The Health Ministry on July 19 has banned the manufacturing, sale, and distribution of Colistin antibiotic which is injected into animals such as chicken, beef, mutton, fish, etc to make them grow faster.
The central government observed the use of the drug Colistin and its formulations for food-producing animals, poultry, animal feed supplements, and aquafarming is predicted to have adverse effects on one’s health. After this, the Drug Technical Advisory Board (DTAB), the government’s top advisory body on technical matters related to drugs in the country looked into the matter and ordered to prohibit the use of the drugs on animals.
The notification issued by the government read: “The Central Government is satisfied that it is necessary and expedient in public interest to prohibit manufacture, sale and distribution of the drug Colistin and its formulations for food-producing animals, poultry, aqua farming and animal feed supplements.”
The ban is imposed under provisions of the Drugs and Cosmetics Act, 1940. The ban also means that the antibiotic manufacturers will now have to carry an advisory label on their product, asking Colistin not be used in food-producing animals, poultry, aqua farming and animal-feed supplement.

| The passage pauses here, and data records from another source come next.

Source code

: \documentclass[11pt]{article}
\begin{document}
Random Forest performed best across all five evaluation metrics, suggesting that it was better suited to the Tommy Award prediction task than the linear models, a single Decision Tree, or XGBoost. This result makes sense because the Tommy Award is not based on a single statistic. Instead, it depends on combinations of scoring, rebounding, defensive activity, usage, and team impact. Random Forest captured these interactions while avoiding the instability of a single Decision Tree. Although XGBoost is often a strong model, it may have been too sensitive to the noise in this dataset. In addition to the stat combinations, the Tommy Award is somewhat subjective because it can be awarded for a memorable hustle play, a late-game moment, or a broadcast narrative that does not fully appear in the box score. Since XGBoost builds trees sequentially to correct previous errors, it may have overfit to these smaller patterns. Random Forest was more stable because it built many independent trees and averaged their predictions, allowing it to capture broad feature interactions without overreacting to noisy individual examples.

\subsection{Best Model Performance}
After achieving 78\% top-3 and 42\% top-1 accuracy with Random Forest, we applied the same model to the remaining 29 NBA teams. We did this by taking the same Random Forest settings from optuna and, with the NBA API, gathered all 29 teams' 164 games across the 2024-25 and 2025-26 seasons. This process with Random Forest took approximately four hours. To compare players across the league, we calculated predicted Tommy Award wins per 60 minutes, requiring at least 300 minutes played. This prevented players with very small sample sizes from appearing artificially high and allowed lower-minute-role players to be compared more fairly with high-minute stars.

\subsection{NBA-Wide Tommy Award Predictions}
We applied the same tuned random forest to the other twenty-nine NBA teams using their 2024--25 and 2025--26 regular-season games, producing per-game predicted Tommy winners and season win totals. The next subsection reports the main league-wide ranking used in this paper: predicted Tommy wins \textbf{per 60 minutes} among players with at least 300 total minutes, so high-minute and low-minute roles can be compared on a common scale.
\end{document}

One of the officials aware of the development said that Colistin is an antibiotic for therapeutic purpose in the veterinary sector. He said that the drug had been extensively misused in the poultry industry to expedite the growth process in animals. Further shading light on the rising cases of antibiotic resistance in the poultry business, the official blamed Colistin for it.
The ministry official said that Colistin is a critical, last-resort antibiotic that has the potential to save lives in critical care units. However, it has been noticed that in recent times, the use of Colistin in patients have caused resistance to the drug.
The move is a crucial one in the country where over 71 percent of the 1.3 billion population are non-vegetarians. Asia as a continent is anticipated to witness a meteorite growth of 129% in chicken consumption by the end of 2030.
Indian poultry adding to the global superbug crisis
The World Health Organisation (WHO) has described superbugs as the greatest threat to human health. If antimicrobials stop working, doctors won’t have effective drugs to treat deadly infections. Poor or inadequate public health treatments assists this process, potentially spreading pathogens around the world.
Antimicrobial resistance (AMR) in the form of superbugs causes an estimated 700,000 deaths annually and – at this rate – is predicted to cause 10 million deaths annually by 2050.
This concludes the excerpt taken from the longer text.